> Activity: For every line in the entries that contains "based", show the whole line.

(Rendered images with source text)

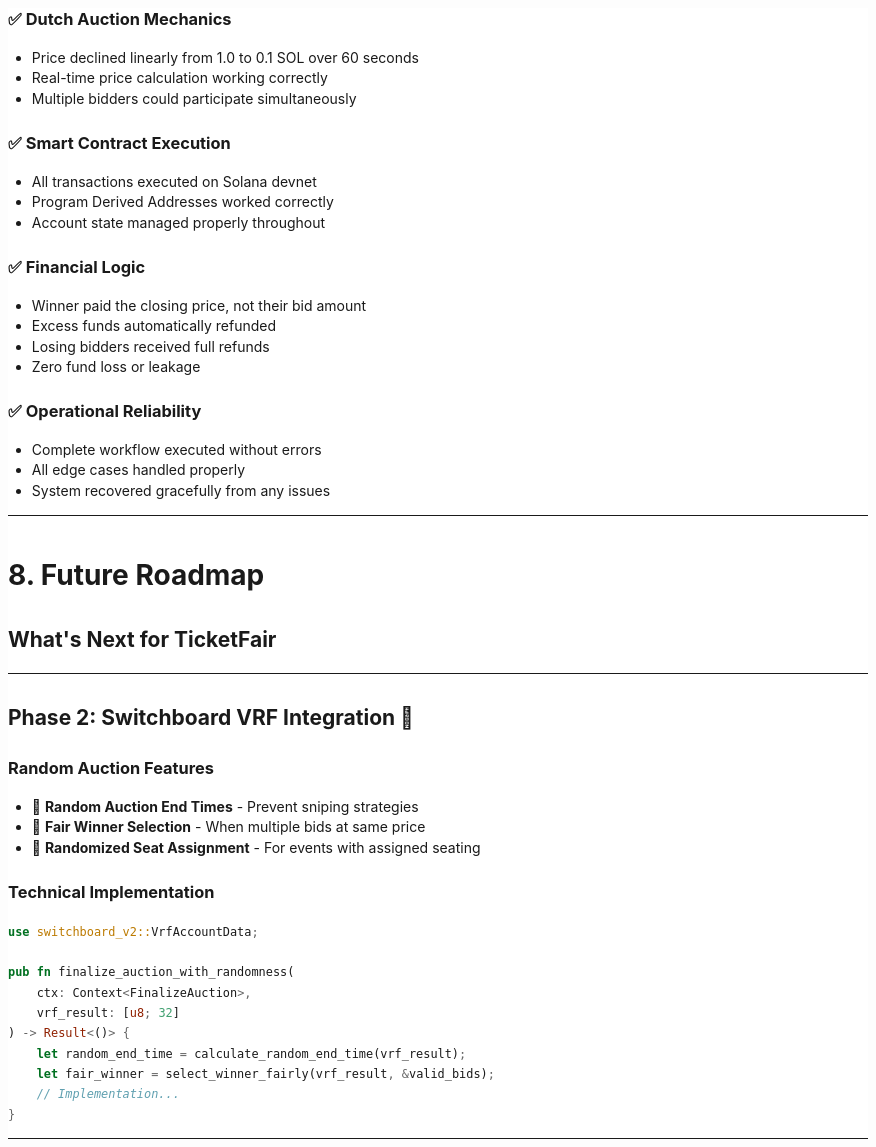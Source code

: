 ### **✅ Dutch Auction Mechanics**
- Price declined linearly from 1.0 to 0.1 SOL over 60 seconds
- Real-time price calculation working correctly
- Multiple bidders could participate simultaneously

### **✅ Smart Contract Execution**
- All transactions executed on Solana devnet
- Program Derived Addresses worked correctly
- Account state managed properly throughout

### **✅ Financial Logic**
- Winner paid the closing price, not their bid amount
- Excess funds automatically refunded
- Losing bidders received full refunds
- Zero fund loss or leakage

### **✅ Operational Reliability**
- Complete workflow executed without errors
- All edge cases handled properly
- System recovered gracefully from any issues

---

# **8. Future Roadmap**
## What's Next for TicketFair

---

## **Phase 2: Switchboard VRF Integration** 🎲

### **Random Auction Features**
- 🎰 **Random Auction End Times** - Prevent sniping strategies
- 🎯 **Fair Winner Selection** - When multiple bids at same price
- 🔀 **Randomized Seat Assignment** - For events with assigned seating

### **Technical Implementation**
```rust
use switchboard_v2::VrfAccountData;

pub fn finalize_auction_with_randomness(
    ctx: Context<FinalizeAuction>,
    vrf_result: [u8; 32]
) -> Result<()> {
    let random_end_time = calculate_random_end_time(vrf_result);
    let fair_winner = select_winner_fairly(vrf_result, &valid_bids);
    // Implementation...
}
```

---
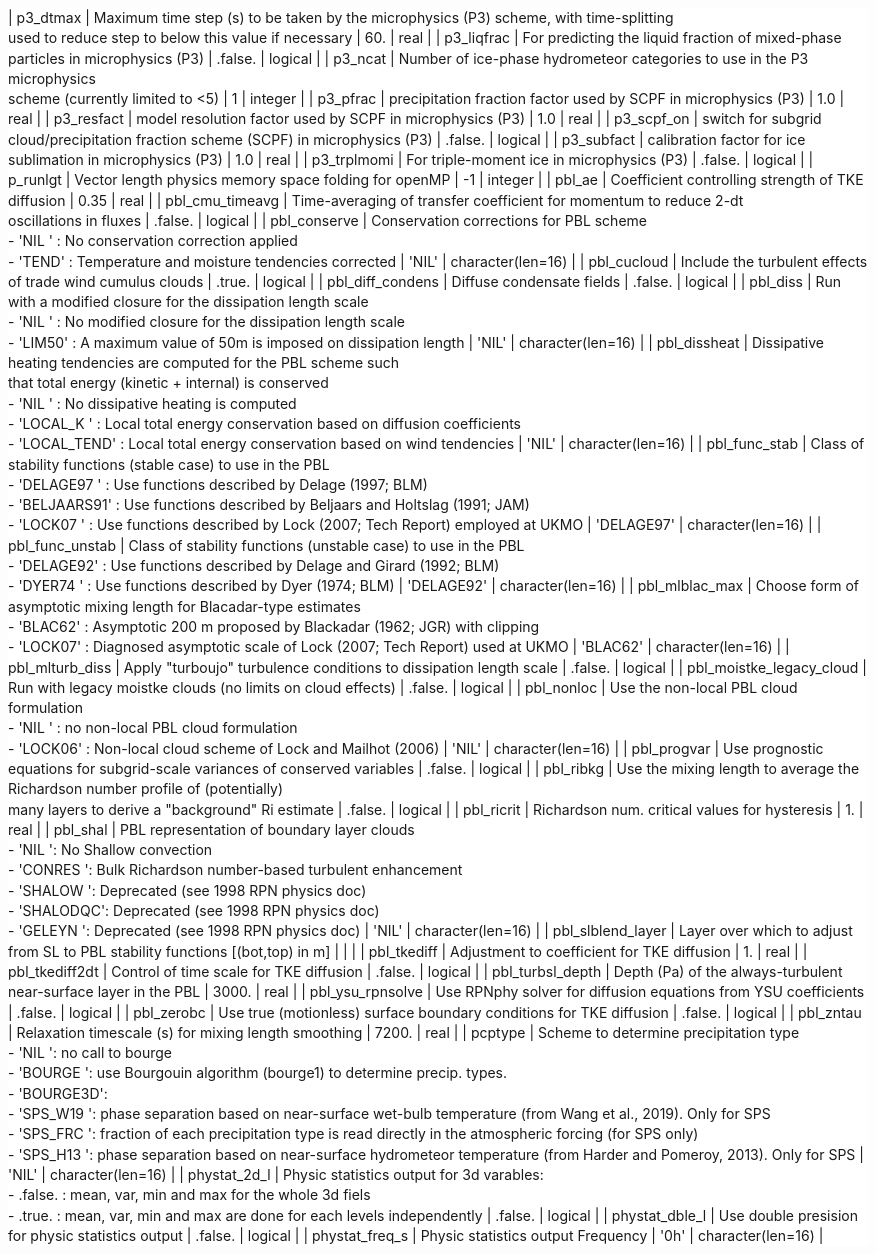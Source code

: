 | p3_dtmax | Maximum time step (s) to be taken by the microphysics (P3) scheme, with time-splitting<br>used to reduce step to below this value if necessary | 60. | real |
| p3_liqfrac | For predicting the liquid fraction of mixed-phase particles in microphysics (P3) | .false. | logical |
| p3_ncat | Number of ice-phase hydrometeor categories to use in the P3 microphysics<br>scheme (currently limited to <5) | 1 | integer |
| p3_pfrac | precipitation fraction factor used by SCPF in microphysics (P3) | 1.0 | real |
| p3_resfact | model resolution factor used by SCPF in microphysics (P3) | 1.0 | real |
| p3_scpf_on | switch for subgrid cloud/precipitation fraction scheme (SCPF) in microphysics (P3) | .false. | logical |
| p3_subfact | calibration factor for ice sublimation in microphysics (P3) | 1.0 | real |
| p3_trplmomi | For triple-moment ice in microphysics (P3) | .false. | logical |
| p_runlgt | Vector length physics memory space folding for openMP | -1 | integer |
| pbl_ae | Coefficient controlling strength of TKE diffusion | 0.35 | real |
| pbl_cmu_timeavg | Time-averaging of transfer coefficient for momentum to reduce 2-dt<br>oscillations in fluxes | .false. | logical |
| pbl_conserve | Conservation corrections for PBL scheme<br>- 'NIL ' : No conservation correction applied<br>- 'TEND' : Temperature and moisture tendencies corrected | 'NIL' | character(len=16) |
| pbl_cucloud | Include the turbulent effects of trade wind cumulus clouds | .true. | logical |
| pbl_diff_condens | Diffuse condensate fields | .false. | logical |
| pbl_diss | Run with a modified closure for the dissipation length scale<br>- 'NIL  ' : No modified closure for the dissipation length scale<br>- 'LIM50' : A maximum value of 50m is imposed on dissipation length | 'NIL' | character(len=16) |
| pbl_dissheat | Dissipative heating tendencies are computed for the PBL scheme such<br>that total energy (kinetic + internal) is conserved<br>- 'NIL       ' : No dissipative heating is computed<br>- 'LOCAL_K   ' : Local total energy conservation based on diffusion coefficients<br>- 'LOCAL_TEND' : Local total energy conservation based on wind tendencies | 'NIL' | character(len=16) |
| pbl_func_stab | Class of stability functions (stable case) to use in the PBL<br>- 'DELAGE97  ' : Use functions described by Delage (1997; BLM)<br>- 'BELJAARS91' : Use functions described by Beljaars and Holtslag (1991; JAM)<br>- 'LOCK07    ' : Use functions described by Lock (2007; Tech Report) employed at UKMO | 'DELAGE97' | character(len=16) |
| pbl_func_unstab | Class of stability functions (unstable case) to use in the PBL<br>- 'DELAGE92' : Use functions described by Delage and Girard (1992; BLM)<br>- 'DYER74  ' : Use functions described by Dyer (1974; BLM) | 'DELAGE92' | character(len=16) |
| pbl_mlblac_max | Choose form of asymptotic mixing length for Blacadar-type estimates<br>- 'BLAC62' : Asymptotic 200 m proposed by Blackadar (1962; JGR) with clipping<br>- 'LOCK07' : Diagnosed asymptotic scale of Lock (2007; Tech Report) used at UKMO | 'BLAC62' | character(len=16) |
| pbl_mlturb_diss | Apply "turboujo" turbulence conditions to dissipation length scale | .false. | logical |
| pbl_moistke_legacy_cloud | Run with legacy moistke clouds (no limits on cloud effects) | .false. | logical |
| pbl_nonloc | Use the non-local PBL cloud formulation<br>- 'NIL   ' : no non-local PBL cloud formulation<br>- 'LOCK06' : Non-local cloud scheme of Lock and Mailhot (2006) | 'NIL' | character(len=16) |
| pbl_progvar | Use prognostic equations for subgrid-scale variances of conserved variables | .false. | logical |
| pbl_ribkg | Use the mixing length to average the Richardson number profile of (potentially)<br>many layers to derive a "background" Ri estimate | .false. | logical |
| pbl_ricrit | Richardson num. critical values for hysteresis | 1. | real |
| pbl_shal | PBL representation of boundary layer clouds<br>- 'NIL     ': No Shallow convection<br>- 'CONRES  ': Bulk Richardson number-based turbulent enhancement<br>- 'SHALOW  ': Deprecated (see 1998 RPN physics doc)<br>- 'SHALODQC': Deprecated (see 1998 RPN physics doc)<br>- 'GELEYN  ': Deprecated (see 1998 RPN physics doc) | 'NIL' | character(len=16) |
| pbl_slblend_layer | Layer over which to adjust from SL to PBL stability functions [(bot,top) in m] |  |  |
| pbl_tkediff | Adjustment to coefficient for TKE diffusion | 1. | real |
| pbl_tkediff2dt | Control of time scale for TKE diffusion | .false. | logical |
| pbl_turbsl_depth | Depth (Pa) of the always-turbulent near-surface layer in the PBL | 3000. | real |
| pbl_ysu_rpnsolve | Use RPNphy solver for diffusion equations from YSU coefficients | .false. | logical |
| pbl_zerobc | Use true (motionless) surface boundary conditions for TKE diffusion | .false. | logical |
| pbl_zntau | Relaxation timescale (s) for mixing length smoothing | 7200. | real |
| pcptype | Scheme to determine precipitation type<br>- 'NIL     ': no call to bourge<br>- 'BOURGE  ': use Bourgouin algorithm (bourge1) to determine precip. types.<br>- 'BOURGE3D':<br>- 'SPS_W19 ': phase separation based on near-surface wet-bulb temperature (from Wang et al., 2019). Only for SPS<br>- 'SPS_FRC ': fraction of each precipitation type is read directly in the atmospheric forcing (for SPS only)<br>- 'SPS_H13 ': phase separation based on near-surface hydrometeor temperature (from Harder and Pomeroy, 2013). Only for SPS | 'NIL' | character(len=16) |
| phystat_2d_l | Physic statistics output for 3d varables:<br>- .false. : mean, var, min and max for the whole 3d fiels<br>- .true.  : mean, var, min and max are done for each levels independently | .false. | logical |
| phystat_dble_l | Use double presision for physic statistics output | .false. | logical |
| phystat_freq_s | Physic statistics output Frequency | '0h' | character(len=16) |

> Exercise output:
| pbl_dissheat | Dissipative heating tendencies are computed for the PBL scheme such<br>that total energy (kinetic + internal) is conserved<br>- 'NIL       ' : No dissipative heating is computed<br>- 'LOCAL_K   ' : Local total energy conservation based on diffusion coefficients<br>- 'LOCAL_TEND' : Local total energy conservation based on wind tendencies | 'NIL' | character(len=16) |
| pbl_shal | PBL representation of boundary layer clouds<br>- 'NIL     ': No Shallow convection<br>- 'CONRES  ': Bulk Richardson number-based turbulent enhancement<br>- 'SHALOW  ': Deprecated (see 1998 RPN physics doc)<br>- 'SHALODQC': Deprecated (see 1998 RPN physics doc)<br>- 'GELEYN  ': Deprecated (see 1998 RPN physics doc) | 'NIL' | character(len=16) |
| pcptype | Scheme to determine precipitation type<br>- 'NIL     ': no call to bourge<br>- 'BOURGE  ': use Bourgouin algorithm (bourge1) to determine precip. types.<br>- 'BOURGE3D':<br>- 'SPS_W19 ': phase separation based on near-surface wet-bulb temperature (from Wang et al., 2019). Only for SPS<br>- 'SPS_FRC ': fraction of each precipitation type is read directly in the atmospheric forcing (for SPS only)<br>- 'SPS_H13 ': phase separation based on near-surface hydrometeor temperature (from Harder and Pomeroy, 2013). Only for SPS | 'NIL' | character(len=16) |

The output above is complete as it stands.